[UA] A reading suggestion, and two totally unrelated questions
daniel r. lackey
jmdreyfuss at earthlink.net
Wed Feb 3 14:59:16 PST 1999
Stacy Stroud wrote:
> > Sadly, the book also keeps alive the myth that Fatty Arbuckle
> >killed Virginia Rappe, but other than that it's top-notch.
>
> I've read about this myself recently, in a couple of sources, but usually
> it's presented as a maybe-he-did-and-maybe-he-didn't sort of thing.
> (Granted, usually the authors are kind of pushing the juicier maybe-he-did
> end.) Are there elements of the story, perhaps usually left out or glossed
> over in the sensationalized accounts, that make it very likely that
> Arbuckle was innocent?
It came out in the final trial, I believe, that Rappe had recieved an abortion a
day or two before the day of her death; abortions were, if I recall correctly,
illegal at the time and thus not particularly safe to undergo. It has been
suggested that complications from the procedure would have been in line with her
death.
There are a couple of other things, including the fact that Rappe's madam (Rappe
was moonlighting as a prostitute) had changed her story about the implement
Arbuckle used to do the deed (on several occasions she had described it as being a
champagne bottle; on others, a Coke bottle).

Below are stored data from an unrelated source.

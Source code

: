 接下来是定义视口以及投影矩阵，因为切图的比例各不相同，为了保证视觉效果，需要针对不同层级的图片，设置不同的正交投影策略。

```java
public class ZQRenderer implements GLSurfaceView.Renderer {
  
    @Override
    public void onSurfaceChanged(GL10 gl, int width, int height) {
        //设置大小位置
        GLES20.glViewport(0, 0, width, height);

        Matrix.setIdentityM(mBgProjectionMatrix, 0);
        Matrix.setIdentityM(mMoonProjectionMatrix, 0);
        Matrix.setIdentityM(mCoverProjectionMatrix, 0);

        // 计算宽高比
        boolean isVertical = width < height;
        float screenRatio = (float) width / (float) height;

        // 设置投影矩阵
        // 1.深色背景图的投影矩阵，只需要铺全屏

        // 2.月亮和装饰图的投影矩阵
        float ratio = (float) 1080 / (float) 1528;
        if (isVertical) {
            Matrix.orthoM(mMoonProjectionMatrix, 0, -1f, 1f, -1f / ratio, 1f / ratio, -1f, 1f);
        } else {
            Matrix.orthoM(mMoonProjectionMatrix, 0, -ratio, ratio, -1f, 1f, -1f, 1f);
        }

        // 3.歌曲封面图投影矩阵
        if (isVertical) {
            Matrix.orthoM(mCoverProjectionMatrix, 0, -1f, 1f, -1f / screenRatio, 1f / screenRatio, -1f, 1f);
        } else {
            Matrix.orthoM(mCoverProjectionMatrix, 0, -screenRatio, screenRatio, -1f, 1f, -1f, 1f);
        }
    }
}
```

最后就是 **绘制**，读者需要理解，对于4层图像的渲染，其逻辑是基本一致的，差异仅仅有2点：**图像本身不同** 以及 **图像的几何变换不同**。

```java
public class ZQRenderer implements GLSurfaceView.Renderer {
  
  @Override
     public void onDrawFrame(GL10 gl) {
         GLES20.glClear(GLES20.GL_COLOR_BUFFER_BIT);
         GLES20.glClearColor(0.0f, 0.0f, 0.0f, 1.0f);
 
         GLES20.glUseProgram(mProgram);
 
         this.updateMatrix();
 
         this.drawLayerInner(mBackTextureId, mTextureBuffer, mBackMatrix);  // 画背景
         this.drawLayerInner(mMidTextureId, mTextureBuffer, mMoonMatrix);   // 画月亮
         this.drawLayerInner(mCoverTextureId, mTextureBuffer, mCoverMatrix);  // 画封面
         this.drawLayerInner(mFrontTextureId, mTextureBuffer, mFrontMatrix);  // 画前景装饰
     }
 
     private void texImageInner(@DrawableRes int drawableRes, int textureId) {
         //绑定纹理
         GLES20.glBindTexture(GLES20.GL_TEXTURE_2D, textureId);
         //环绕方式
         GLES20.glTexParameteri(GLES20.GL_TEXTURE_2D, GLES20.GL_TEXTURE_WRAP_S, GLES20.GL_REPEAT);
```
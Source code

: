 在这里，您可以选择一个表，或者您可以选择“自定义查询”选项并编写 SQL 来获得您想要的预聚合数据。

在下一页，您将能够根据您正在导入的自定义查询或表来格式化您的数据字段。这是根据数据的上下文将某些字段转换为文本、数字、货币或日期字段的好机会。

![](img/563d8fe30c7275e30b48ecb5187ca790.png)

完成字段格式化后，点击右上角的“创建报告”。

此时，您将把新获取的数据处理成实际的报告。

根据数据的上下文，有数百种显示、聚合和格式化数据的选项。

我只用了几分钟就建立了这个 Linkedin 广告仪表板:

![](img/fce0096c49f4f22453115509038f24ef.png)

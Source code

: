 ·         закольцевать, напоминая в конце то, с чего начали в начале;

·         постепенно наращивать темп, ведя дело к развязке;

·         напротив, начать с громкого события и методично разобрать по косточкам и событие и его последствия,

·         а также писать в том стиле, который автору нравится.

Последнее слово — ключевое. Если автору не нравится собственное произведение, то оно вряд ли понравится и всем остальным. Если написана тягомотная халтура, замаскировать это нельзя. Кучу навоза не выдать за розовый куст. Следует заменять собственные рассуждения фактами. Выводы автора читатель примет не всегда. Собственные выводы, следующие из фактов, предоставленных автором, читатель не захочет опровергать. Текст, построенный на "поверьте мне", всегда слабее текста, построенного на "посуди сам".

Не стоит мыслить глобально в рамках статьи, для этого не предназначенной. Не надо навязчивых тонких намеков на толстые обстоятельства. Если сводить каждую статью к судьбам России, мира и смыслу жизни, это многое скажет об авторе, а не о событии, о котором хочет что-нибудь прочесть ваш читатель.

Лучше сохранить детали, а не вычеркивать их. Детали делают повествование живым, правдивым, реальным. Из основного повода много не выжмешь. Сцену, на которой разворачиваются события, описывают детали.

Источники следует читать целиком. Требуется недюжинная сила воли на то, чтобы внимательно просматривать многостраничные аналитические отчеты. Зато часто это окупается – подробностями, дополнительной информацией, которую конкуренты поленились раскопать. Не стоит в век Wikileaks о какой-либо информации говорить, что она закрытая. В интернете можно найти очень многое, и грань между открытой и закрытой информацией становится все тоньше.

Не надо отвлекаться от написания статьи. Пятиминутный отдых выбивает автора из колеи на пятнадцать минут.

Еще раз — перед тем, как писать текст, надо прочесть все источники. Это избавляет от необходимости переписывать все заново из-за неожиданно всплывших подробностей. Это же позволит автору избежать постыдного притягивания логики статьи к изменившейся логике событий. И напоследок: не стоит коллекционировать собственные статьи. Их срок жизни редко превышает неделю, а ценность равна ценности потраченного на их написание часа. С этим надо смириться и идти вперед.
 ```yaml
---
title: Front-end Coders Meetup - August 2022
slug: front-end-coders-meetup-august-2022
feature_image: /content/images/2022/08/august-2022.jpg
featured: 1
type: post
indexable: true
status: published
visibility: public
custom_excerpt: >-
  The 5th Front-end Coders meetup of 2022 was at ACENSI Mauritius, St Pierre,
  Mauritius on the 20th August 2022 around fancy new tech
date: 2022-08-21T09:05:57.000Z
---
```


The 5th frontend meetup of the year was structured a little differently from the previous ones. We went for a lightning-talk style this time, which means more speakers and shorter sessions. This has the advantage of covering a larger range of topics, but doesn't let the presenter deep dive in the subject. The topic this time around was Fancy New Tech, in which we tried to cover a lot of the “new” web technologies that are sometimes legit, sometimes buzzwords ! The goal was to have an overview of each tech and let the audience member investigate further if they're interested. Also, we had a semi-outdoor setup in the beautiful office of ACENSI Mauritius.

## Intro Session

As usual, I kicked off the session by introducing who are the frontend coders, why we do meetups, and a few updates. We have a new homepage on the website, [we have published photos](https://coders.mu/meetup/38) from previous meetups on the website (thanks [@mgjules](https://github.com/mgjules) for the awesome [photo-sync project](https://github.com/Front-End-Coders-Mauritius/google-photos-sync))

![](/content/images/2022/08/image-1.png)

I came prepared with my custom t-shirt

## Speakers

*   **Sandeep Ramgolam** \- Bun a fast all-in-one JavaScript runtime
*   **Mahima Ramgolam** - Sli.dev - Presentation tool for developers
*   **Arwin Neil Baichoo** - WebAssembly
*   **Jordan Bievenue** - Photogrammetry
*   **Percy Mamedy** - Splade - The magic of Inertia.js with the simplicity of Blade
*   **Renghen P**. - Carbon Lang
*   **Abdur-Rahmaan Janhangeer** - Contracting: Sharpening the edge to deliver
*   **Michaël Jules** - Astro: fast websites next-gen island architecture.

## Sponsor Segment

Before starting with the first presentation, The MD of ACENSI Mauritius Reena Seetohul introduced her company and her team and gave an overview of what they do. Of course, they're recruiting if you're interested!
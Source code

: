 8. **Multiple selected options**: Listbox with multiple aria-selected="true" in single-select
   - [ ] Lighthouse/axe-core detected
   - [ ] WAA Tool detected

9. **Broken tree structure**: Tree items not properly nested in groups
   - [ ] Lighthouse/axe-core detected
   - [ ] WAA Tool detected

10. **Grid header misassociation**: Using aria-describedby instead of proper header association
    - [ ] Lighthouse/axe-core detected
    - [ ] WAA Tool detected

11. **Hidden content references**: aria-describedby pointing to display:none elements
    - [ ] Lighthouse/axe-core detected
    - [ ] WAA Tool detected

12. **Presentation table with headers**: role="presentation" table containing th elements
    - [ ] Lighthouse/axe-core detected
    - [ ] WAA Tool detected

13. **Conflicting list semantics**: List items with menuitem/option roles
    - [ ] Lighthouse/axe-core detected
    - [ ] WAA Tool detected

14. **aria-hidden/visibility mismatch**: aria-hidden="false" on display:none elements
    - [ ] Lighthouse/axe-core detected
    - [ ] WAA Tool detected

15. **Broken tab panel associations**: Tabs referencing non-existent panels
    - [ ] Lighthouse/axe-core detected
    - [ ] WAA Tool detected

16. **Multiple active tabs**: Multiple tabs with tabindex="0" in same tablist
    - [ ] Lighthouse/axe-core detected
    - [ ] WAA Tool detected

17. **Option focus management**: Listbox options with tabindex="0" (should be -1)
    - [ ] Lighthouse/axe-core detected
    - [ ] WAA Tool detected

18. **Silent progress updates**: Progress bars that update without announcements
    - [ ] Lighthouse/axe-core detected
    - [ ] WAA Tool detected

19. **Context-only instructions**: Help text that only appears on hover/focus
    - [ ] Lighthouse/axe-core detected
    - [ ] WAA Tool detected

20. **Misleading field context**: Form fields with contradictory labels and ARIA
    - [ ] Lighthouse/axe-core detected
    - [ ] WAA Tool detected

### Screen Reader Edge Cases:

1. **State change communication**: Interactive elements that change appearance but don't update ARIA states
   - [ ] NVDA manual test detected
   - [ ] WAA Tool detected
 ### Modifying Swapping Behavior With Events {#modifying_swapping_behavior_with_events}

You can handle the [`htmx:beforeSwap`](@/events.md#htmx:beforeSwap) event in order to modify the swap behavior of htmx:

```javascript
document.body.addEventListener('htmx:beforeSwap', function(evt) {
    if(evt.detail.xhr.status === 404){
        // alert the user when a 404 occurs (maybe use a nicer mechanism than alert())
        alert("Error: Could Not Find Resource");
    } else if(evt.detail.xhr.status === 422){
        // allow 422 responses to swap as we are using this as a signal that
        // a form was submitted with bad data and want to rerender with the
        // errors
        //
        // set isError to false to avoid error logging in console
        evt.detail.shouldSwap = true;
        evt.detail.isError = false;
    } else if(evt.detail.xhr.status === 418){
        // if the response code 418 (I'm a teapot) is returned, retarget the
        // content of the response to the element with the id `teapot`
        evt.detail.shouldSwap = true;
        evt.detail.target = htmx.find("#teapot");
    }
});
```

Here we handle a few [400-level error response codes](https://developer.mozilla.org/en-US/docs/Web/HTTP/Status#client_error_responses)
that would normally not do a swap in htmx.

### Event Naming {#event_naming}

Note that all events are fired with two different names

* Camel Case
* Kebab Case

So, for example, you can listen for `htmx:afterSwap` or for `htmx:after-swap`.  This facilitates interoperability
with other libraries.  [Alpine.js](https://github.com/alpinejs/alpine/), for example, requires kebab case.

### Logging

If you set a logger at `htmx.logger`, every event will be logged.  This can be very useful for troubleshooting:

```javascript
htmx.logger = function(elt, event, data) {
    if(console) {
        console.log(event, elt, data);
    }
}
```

If you have cable, E! has a quite entertaining weekly show called "Mysteries and
Scandals" which did an excellent summary of the Arbuckle case. (It also, in an
episode on Jayne Mansfield, debunks the myth that she was decapitated in the car
crash that killed her, and thus, Anton LeVey's story that he accidentally caused
her death by cutting the head off of a picture of her.)
--
daniel r. lackey
drlackey at mindless.com
http://home.earthlink.net/~jmdreyfuss/
--
"Be regular and orderly in your life,
that you may be violent and original in your work."